Purpose: To identify biomarkers associated with CD8+ T cells in coronary artery disease (CAD) and initially explore their potential role in the tumor immune microenvironment. Materials and Methods: CAD-related datasets GSE12288, GSE34198, and GSE66360, were downloaded from the GEO database. First, GSVA was performed based on the GSE12288 dataset. Then WGCNA analysis was performed to identify the most relevant module and candidate hub gene for CD8+ T cells, followed by GO and KEGG analysis of this module. Secondly, the relationship between candidate hub genes and CD8+ T cells was verified using GSE34198 and GSE66360, which led to the identification of hub genes. The relationship of hub genes with CD8+ T cells in cancer was analyzed using the TIMER database.
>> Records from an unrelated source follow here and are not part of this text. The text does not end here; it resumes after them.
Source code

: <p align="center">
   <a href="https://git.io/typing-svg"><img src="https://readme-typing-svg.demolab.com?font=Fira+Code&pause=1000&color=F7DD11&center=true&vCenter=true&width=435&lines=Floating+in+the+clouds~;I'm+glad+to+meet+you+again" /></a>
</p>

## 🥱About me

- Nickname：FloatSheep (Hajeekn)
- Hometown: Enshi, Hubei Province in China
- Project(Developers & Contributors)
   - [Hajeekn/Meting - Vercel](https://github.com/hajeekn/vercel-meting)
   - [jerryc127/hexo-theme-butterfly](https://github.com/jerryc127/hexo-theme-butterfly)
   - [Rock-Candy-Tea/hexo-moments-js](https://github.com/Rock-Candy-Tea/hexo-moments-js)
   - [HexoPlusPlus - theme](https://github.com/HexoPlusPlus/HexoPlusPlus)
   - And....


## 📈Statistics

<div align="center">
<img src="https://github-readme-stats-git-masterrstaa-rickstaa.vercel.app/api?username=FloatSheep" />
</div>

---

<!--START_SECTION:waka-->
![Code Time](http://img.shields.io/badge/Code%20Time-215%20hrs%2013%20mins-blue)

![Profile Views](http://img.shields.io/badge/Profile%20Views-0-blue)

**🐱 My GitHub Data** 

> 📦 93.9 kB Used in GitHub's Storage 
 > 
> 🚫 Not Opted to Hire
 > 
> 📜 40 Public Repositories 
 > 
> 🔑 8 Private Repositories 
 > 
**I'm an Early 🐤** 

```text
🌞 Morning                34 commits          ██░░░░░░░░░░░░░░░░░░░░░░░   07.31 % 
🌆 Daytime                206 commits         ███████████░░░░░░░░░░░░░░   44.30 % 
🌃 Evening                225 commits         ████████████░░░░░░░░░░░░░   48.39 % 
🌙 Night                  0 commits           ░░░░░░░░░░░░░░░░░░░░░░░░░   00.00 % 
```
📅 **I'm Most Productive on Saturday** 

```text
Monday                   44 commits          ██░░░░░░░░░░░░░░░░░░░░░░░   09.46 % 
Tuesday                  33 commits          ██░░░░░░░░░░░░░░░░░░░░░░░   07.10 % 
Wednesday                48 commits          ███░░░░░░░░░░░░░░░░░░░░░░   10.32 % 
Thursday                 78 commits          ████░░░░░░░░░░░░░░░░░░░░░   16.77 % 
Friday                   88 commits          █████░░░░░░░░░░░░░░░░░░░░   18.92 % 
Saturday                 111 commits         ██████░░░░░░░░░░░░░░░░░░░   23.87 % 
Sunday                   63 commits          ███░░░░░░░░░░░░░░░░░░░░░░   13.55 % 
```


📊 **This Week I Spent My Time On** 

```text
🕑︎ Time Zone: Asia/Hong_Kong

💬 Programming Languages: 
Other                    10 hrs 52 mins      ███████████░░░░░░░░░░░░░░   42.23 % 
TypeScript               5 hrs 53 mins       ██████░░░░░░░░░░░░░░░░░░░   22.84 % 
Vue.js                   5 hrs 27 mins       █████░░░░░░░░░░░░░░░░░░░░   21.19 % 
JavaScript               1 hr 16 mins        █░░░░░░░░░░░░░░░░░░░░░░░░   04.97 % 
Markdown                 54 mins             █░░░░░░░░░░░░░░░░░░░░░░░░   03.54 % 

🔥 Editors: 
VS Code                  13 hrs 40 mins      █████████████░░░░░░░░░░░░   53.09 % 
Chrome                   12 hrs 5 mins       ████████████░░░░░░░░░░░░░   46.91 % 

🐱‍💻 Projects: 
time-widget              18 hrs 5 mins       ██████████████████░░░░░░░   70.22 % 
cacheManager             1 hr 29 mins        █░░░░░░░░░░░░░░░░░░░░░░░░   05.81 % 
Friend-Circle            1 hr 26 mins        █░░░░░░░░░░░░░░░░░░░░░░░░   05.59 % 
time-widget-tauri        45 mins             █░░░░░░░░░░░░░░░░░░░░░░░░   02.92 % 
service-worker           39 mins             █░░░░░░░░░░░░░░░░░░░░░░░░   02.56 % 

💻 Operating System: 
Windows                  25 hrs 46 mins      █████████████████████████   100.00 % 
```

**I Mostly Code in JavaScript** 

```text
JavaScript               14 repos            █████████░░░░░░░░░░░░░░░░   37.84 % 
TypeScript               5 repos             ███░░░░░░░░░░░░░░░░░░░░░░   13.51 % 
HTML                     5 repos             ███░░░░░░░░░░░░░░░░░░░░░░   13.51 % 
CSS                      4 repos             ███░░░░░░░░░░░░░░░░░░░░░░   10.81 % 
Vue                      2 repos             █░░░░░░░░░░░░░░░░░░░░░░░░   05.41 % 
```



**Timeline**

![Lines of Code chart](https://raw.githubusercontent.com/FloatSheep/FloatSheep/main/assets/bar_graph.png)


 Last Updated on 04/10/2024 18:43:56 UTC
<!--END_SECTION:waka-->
Methylation analysis of hub genes was performed using the DiseaseMeth database. CAD, pan-cancer, pan-cell lines, and pan-normal tissues, correlations between hub genes. In addition, potential drugs and TFs associated with hub genes were predicted, and the ceRNA network was constructed. Finally, GSEA was performed separately for hub genes. Results: CAD was shown to be associated with immune response by GSVA analysis. WGCNA identified the blue module as most related to CD8+ T cells and identified nine candidate hub genes. The relevance of CAD to immunity was further confirmed by GO and KEGG analysis of the module. Two additional datasets validated and identified three hub genes (FBXO7, RAD23A, and MKRN1) that significantly correlated with CD8+ T cells. In addition, we found that hub genes were positively associated with CD8+ T cells in TGCT, THCA, and KICH cancers by our analysis. Moreover, the hub gene was differentially methylated. We also analyzed the correlation between hub genes in CAD, different cancers, different cell lines, and different normal tissues. The results of all the analyses showed a positive correlation between them. Finally, we successfully constructed hub gene-associated TF-gene and ceRNA networks and predicted 11 drugs associated with hub genes. GSEA suggests that hub genes are related to multiple immune response processes. Conclusion: FBXO7, RAD23A, and MKRN1 are significantly associated with CD8+ T cells in CAD and multiple cancers and may act through immune responses in CAD and cancer.